**Rendered images with source text**:
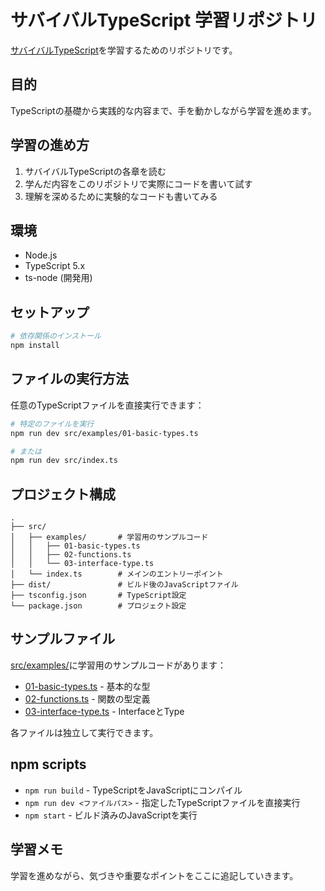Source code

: # サバイバルTypeScript 学習リポジトリ

[サバイバルTypeScript](https://typescriptbook.jp/)を学習するためのリポジトリです。

## 目的

TypeScriptの基礎から実践的な内容まで、手を動かしながら学習を進めます。

## 学習の進め方

1. サバイバルTypeScriptの各章を読む
2. 学んだ内容をこのリポジトリで実際にコードを書いて試す
3. 理解を深めるために実験的なコードも書いてみる

## 環境

- Node.js
- TypeScript 5.x
- ts-node (開発用)

## セットアップ

```bash
# 依存関係のインストール
npm install
```

## ファイルの実行方法

任意のTypeScriptファイルを直接実行できます：

```bash
# 特定のファイルを実行
npm run dev src/examples/01-basic-types.ts

# または
npm run dev src/index.ts
```

## プロジェクト構成

```
.
├── src/
│   ├── examples/       # 学習用のサンプルコード
│   │   ├── 01-basic-types.ts
│   │   ├── 02-functions.ts
│   │   └── 03-interface-type.ts
│   └── index.ts        # メインのエントリーポイント
├── dist/               # ビルド後のJavaScriptファイル
├── tsconfig.json       # TypeScript設定
└── package.json        # プロジェクト設定
```

## サンプルファイル

[src/examples/](src/examples/)に学習用のサンプルコードがあります：

- [01-basic-types.ts](src/examples/01-basic-types.ts) - 基本的な型
- [02-functions.ts](src/examples/02-functions.ts) - 関数の型定義
- [03-interface-type.ts](src/examples/03-interface-type.ts) - InterfaceとType

各ファイルは独立して実行できます。

## npm scripts

- `npm run build` - TypeScriptをJavaScriptにコンパイル
- `npm run dev <ファイルパス>` - 指定したTypeScriptファイルを直接実行
- `npm start` - ビルド済みのJavaScriptを実行

## 学習メモ

学習を進めながら、気づきや重要なポイントをここに追記していきます。
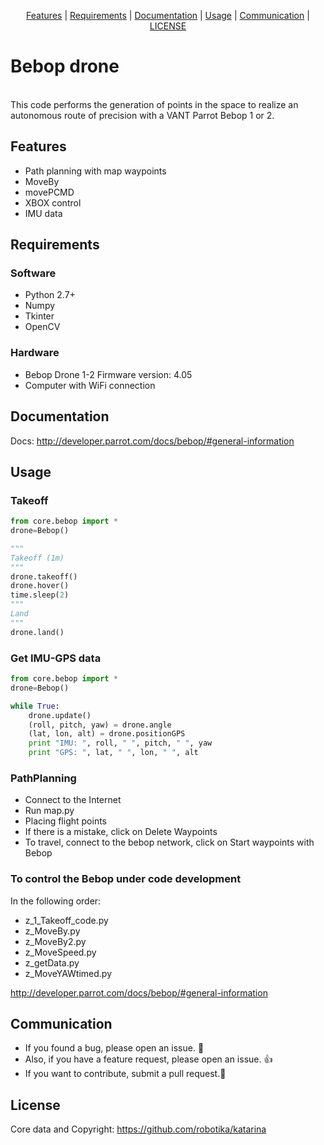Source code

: <p align="center">
  <a href="#features">Features</a> |
  <a href="#requirements">Requirements</a> |
  <a href="#documentation">Documentation</a> |
  <a href="#usage">Usage</a> |
  <a href="#communication">Communication</a> |
  <a href="#license">LICENSE</a>
</p>

# Bebop drone
<br />
This code performs the generation of points in the space to realize an autonomous route of precision with a VANT Parrot Bebop 1 or 2.


## Features

- Path planning with map waypoints
- MoveBy
- movePCMD
- XBOX control
- IMU data


## Requirements

### Software

- Python 2.7+
- Numpy
- Tkinter
- OpenCV

### Hardware

- Bebop Drone 1-2 Firmware version: 4.05
- Computer with WiFi connection

## Documentation

Docs:
http://developer.parrot.com/docs/bebop/#general-information

## Usage

### Takeoff

```python
from core.bebop import *
drone=Bebop()

"""
Takeoff (1m)
"""
drone.takeoff()
drone.hover()
time.sleep(2)
"""
Land
"""
drone.land()
```

### Get IMU-GPS data

```python
from core.bebop import *
drone=Bebop()

while True:
    drone.update()
    (roll, pitch, yaw) = drone.angle
    (lat, lon, alt) = drone.positionGPS
    print "IMU: ", roll, " ", pitch, " ", yaw
    print "GPS: ", lat, " ", lon, " ", alt

```

### PathPlanning

- Connect to the Internet
- Run map.py
- Placing flight points
- If there is a mistake, click on Delete Waypoints
- To travel, connect to the bebop network, click on Start waypoints with Bebop

### To control the Bebop under code development

In the following order:
- z_1_Takeoff_code.py
- z_MoveBy.py
- z_MoveBy2.py
- z_MoveSpeed.py
- z_getData.py
- z_MoveYAWtimed.py

http://developer.parrot.com/docs/bebop/#general-information

## Communication
- If you found a bug, please open an issue. :bow:
- Also, if you have a feature request, please open an issue. :thumbsup:
- If you want to contribute, submit a pull request.:muscle:

## License
Core data and Copyright:
https://github.com/robotika/katarina
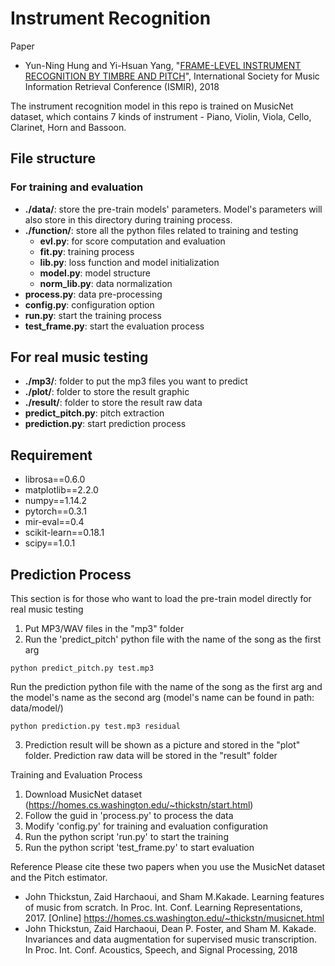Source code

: # Instrument Recognition
Paper
* Yun-Ning Hung and Yi-Hsuan Yang, "[FRAME-LEVEL INSTRUMENT RECOGNITION BY TIMBRE AND PITCH](http://ismir2018.ircam.fr/doc/pdfs/55_Paper.pdf)", International Society for Music Information Retrieval Conference (ISMIR), 2018

The instrument recognition model in this repo is trained on MusicNet dataset, which contains 7 kinds of instrument - Piano, Violin, Viola, Cello, Clarinet, Horn and Bassoon.

## File structure

### For training and evaluation
- **./data/**: store the pre-train models' parameters. Model's parameters will also store in this directory during training process.
- **./function/**: store all the python files related to training and testing
    - **evl.py**: for score computation and evaluation
    - **fit.py**: training process
    - **lib.py**: loss function and model initialization
    - **model.py**: model structure
    - **norm_lib.py**: data normalization
- **process.py**: data pre-processing
- **config.py**: configuration option
- **run.py**: start the training process
- **test_frame.py**: start the evaluation process

## For real music testing
- **./mp3/**: folder to put the mp3 files you want to predict
- **./plot/**: folder to store the result graphic
- **./result/**: folder to store the result raw data
- **predict_pitch.py**: pitch extraction
- **prediction.py**: start prediction process

## Requirement
- librosa==0.6.0
- matplotlib==2.2.0
- numpy==1.14.2
- pytorch==0.3.1
- mir-eval==0.4
- scikit-learn==0.18.1
- scipy==1.0.1

## Prediction Process
This section is for those who want to load the pre-train model directly for real music testing
1. Put MP3/WAV files in the "mp3" folder
2. Run the 'predict_pitch' python file with the name of the song as the first arg
```
python predict_pitch.py test.mp3
```
Run the prediction python file with the name of the song as the first arg and the model's name as the second arg (model's name can be found in path: data/model/)
```
python prediction.py test.mp3 residual
```
3. Prediction result will be shown as a picture and stored in the "plot" folder. Prediction raw data will be stored in the "result" folder

Training and Evaluation Process
1. Download MusicNet dataset (https://homes.cs.washington.edu/~thickstn/start.html)
2. Follow the guid in 'process.py' to process the data
3. Modify 'config.py' for training and evaluation configuration
4. Run the python script 'run.py' to start the training
5. Run the python script 'test_frame.py' to start evaluation

Reference
Please cite these two papers when you use the MusicNet dataset and the Pitch estimator.
* John Thickstun, Zaid Harchaoui, and Sham M.Kakade. Learning features of music from scratch. In Proc. Int. Conf. Learning Representations, 2017. [Online] https://homes.cs.washington.edu/~thickstn/musicnet.html
* John Thickstun, Zaid Harchaoui, Dean P. Foster, and Sham M. Kakade. Invariances and data augmentation for supervised music transcription. In Proc. Int. Conf. Acoustics, Speech, and Signal Processing, 2018
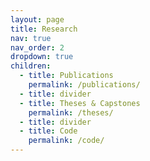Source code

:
 ```yaml
---
layout: page
title: Research
nav: true
nav_order: 2
dropdown: true
children:
  - title: Publications
    permalink: /publications/
  - title: divider
  - title: Theses & Capstones
    permalink: /theses/
  - title: divider
  - title: Code
    permalink: /code/
---
```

**Goal of the exercise**: Only a number is wanted: how many lines above include "structure"?

**Problem solution**: 2